Check each line of the entries. Copy the ones that contain the string "behavior".

Rendered images with source text:
▶
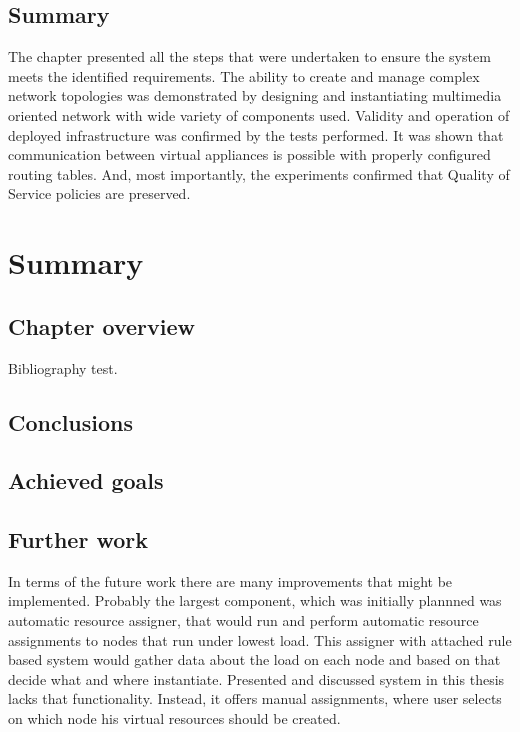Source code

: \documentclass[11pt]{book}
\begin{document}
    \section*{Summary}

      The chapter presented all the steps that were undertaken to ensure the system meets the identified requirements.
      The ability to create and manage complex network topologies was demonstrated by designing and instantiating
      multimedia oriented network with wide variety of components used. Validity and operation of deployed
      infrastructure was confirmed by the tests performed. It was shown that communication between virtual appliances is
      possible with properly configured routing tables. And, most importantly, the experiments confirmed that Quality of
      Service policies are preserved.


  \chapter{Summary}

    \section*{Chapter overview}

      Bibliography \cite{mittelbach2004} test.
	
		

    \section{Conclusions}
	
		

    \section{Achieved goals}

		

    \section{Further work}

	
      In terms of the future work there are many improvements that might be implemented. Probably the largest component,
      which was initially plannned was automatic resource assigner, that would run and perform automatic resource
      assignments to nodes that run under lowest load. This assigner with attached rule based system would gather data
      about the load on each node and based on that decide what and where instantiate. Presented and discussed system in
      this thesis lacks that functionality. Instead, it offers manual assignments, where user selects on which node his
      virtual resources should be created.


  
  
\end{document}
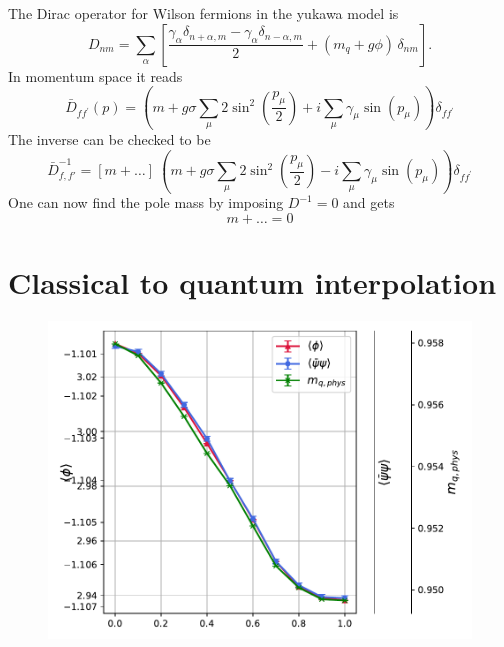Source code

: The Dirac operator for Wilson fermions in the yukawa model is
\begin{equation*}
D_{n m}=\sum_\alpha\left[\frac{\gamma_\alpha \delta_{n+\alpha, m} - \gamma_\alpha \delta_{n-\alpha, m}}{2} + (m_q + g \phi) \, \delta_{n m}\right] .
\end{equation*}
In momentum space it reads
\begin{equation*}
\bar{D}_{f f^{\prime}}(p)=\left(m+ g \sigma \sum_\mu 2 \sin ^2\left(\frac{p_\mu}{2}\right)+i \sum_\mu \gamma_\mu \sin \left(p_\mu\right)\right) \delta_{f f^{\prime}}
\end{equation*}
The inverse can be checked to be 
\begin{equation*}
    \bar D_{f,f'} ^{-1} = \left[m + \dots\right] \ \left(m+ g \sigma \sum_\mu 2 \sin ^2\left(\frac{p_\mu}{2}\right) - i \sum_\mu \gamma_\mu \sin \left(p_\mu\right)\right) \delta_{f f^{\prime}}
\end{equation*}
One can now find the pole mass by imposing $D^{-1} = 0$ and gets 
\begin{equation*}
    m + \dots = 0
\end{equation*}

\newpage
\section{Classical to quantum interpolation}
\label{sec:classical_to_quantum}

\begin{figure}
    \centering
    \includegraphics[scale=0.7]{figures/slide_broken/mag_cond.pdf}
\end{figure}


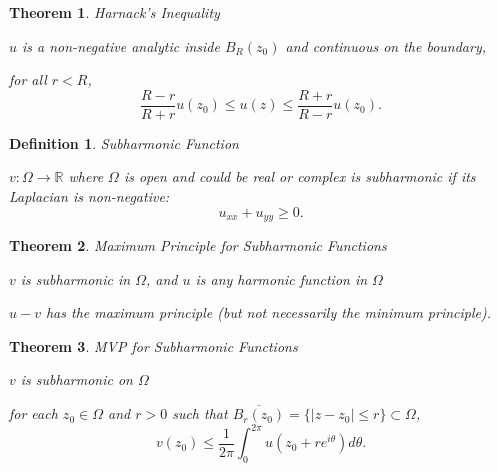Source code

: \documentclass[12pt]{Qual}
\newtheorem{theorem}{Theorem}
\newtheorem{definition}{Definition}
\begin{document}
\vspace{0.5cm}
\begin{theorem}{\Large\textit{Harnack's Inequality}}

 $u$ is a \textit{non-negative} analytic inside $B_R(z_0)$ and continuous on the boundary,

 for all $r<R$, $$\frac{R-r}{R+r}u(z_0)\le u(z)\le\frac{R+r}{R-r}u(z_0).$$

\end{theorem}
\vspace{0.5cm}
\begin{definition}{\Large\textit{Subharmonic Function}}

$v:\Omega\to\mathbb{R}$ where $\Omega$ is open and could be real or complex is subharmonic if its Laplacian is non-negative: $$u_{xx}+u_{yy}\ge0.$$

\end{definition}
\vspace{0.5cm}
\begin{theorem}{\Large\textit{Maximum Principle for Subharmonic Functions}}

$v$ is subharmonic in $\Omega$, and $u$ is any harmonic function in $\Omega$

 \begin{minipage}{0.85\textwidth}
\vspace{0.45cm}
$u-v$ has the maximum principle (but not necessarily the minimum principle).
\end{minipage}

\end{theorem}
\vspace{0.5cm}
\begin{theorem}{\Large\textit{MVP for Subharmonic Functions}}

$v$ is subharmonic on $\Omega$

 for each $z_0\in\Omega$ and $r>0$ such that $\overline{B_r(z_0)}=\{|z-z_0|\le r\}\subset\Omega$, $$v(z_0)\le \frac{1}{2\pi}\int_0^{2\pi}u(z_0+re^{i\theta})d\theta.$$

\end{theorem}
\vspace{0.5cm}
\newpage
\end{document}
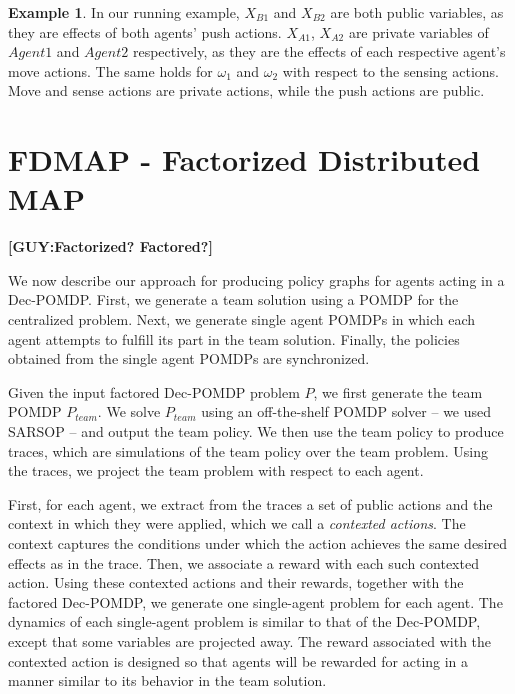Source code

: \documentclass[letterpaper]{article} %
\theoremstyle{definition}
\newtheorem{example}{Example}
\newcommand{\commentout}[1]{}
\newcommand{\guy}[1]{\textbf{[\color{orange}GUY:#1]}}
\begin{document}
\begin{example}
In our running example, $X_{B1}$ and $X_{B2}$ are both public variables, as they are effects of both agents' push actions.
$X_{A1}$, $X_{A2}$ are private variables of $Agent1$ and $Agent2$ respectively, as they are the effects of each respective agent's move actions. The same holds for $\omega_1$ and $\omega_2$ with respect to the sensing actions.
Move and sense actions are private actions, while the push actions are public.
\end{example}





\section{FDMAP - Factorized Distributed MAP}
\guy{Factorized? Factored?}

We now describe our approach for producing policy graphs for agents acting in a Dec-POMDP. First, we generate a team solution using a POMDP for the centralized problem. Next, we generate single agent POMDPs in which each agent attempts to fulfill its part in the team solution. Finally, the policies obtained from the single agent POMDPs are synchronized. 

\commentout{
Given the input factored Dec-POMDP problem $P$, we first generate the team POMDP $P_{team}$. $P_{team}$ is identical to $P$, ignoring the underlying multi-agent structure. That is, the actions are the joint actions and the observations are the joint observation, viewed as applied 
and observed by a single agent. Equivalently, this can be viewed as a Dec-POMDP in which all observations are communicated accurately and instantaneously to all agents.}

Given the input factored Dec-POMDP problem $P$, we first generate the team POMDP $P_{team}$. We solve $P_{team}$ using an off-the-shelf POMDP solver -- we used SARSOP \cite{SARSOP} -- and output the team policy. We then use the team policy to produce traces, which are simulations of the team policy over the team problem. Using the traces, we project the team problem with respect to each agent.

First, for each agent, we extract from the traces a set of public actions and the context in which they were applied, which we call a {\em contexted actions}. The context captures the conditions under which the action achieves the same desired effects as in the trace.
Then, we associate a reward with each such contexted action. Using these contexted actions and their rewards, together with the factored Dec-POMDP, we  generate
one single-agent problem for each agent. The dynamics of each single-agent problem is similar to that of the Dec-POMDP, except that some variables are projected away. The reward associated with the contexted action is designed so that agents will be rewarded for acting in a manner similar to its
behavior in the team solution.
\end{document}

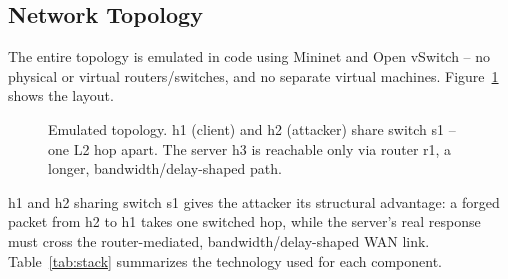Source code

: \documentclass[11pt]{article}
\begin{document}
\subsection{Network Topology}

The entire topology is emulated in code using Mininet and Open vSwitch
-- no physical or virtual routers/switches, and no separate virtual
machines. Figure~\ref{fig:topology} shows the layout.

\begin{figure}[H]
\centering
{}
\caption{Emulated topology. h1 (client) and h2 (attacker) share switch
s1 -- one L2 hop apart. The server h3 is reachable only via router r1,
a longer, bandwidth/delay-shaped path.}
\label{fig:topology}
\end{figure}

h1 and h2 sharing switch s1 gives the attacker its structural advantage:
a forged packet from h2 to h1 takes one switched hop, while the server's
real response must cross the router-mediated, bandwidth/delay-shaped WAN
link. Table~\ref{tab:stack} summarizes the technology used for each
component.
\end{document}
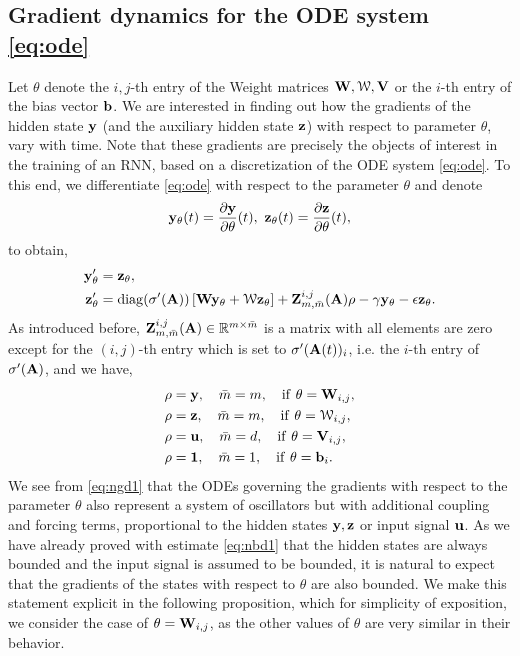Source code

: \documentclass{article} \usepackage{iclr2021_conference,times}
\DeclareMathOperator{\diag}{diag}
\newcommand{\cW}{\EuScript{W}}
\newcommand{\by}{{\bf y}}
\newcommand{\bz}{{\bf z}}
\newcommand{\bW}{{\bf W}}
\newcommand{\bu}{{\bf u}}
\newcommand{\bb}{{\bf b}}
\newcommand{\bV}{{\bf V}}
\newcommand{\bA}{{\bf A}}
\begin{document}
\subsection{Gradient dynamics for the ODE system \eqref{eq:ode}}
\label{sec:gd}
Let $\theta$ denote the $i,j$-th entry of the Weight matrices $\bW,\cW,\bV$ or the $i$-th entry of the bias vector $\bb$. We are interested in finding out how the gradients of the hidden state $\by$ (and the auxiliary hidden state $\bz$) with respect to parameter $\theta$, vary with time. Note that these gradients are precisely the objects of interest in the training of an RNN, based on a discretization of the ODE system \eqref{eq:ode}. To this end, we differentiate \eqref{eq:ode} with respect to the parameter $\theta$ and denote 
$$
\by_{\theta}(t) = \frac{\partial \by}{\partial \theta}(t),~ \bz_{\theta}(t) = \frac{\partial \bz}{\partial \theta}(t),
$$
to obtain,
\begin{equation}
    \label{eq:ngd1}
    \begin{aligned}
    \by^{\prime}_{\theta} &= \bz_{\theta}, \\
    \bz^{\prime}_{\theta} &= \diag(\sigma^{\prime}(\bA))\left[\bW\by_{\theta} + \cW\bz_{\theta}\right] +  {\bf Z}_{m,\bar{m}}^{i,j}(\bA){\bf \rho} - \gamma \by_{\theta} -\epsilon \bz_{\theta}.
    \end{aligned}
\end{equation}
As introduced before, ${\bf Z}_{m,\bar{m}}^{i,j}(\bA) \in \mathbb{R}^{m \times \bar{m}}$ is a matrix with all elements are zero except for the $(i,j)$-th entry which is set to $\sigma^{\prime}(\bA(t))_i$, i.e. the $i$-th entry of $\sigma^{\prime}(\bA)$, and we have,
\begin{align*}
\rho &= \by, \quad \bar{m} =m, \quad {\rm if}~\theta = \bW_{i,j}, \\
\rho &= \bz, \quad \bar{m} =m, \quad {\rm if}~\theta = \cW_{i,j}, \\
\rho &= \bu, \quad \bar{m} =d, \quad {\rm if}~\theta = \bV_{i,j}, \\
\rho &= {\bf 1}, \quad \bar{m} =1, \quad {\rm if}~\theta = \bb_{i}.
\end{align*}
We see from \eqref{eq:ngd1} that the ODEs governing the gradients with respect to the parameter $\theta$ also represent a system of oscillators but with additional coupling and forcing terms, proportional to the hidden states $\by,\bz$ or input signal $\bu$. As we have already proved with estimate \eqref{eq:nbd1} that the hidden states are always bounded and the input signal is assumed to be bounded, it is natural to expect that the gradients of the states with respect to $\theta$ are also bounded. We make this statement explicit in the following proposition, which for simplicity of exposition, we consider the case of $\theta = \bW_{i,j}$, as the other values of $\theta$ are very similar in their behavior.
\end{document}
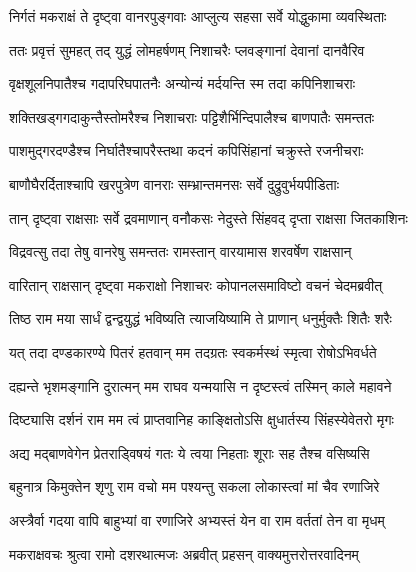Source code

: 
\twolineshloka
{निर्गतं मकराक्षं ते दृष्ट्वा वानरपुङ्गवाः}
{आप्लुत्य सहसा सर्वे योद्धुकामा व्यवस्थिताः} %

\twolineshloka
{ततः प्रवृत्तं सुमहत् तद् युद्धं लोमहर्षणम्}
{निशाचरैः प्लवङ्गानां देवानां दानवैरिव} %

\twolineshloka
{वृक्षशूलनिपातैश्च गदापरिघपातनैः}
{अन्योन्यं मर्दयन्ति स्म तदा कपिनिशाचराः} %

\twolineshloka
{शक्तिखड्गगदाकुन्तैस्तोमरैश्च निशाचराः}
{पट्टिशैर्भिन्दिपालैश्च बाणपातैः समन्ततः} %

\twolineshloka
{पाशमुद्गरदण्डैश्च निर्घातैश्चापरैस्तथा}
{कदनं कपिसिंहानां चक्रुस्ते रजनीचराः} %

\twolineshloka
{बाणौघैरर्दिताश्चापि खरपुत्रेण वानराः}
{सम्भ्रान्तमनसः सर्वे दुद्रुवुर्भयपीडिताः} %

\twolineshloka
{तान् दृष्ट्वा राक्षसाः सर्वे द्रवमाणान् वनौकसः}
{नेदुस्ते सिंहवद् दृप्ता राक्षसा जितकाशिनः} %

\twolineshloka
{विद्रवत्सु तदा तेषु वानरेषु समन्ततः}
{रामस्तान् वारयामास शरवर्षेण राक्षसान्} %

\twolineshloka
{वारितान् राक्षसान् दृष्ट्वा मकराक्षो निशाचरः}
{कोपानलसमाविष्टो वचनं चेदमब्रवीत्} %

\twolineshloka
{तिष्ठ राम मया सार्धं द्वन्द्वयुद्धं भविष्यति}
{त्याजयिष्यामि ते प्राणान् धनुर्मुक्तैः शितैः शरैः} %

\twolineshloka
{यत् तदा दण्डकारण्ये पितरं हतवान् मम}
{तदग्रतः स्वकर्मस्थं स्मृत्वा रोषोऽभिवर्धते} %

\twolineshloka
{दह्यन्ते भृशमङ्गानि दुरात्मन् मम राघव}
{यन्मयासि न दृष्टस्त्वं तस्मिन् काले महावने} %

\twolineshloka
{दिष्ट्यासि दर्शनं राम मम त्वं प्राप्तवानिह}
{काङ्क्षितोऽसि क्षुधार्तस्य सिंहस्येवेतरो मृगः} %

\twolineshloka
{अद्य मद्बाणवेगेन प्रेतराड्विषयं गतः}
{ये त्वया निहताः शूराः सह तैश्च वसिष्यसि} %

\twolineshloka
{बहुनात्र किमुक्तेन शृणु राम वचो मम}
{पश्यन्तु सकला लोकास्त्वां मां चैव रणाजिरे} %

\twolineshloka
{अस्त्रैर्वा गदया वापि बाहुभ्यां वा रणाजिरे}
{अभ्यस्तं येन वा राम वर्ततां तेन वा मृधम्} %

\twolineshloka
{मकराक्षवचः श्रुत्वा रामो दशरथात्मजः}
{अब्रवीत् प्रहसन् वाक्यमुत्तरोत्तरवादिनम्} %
◀
*Solution for this problem*
behavior in the team solution.
We see from \eqref{eq:ngd1} that the ODEs governing the gradients with respect to the parameter $\theta$ also represent a system of oscillators but with additional coupling and forcing terms, proportional to the hidden states $\by,\bz$ or input signal $\bu$. As we have already proved with estimate \eqref{eq:nbd1} that the hidden states are always bounded and the input signal is assumed to be bounded, it is natural to expect that the gradients of the states with respect to $\theta$ are also bounded. We make this statement explicit in the following proposition, which for simplicity of exposition, we consider the case of $\theta = \bW_{i,j}$, as the other values of $\theta$ are very similar in their behavior.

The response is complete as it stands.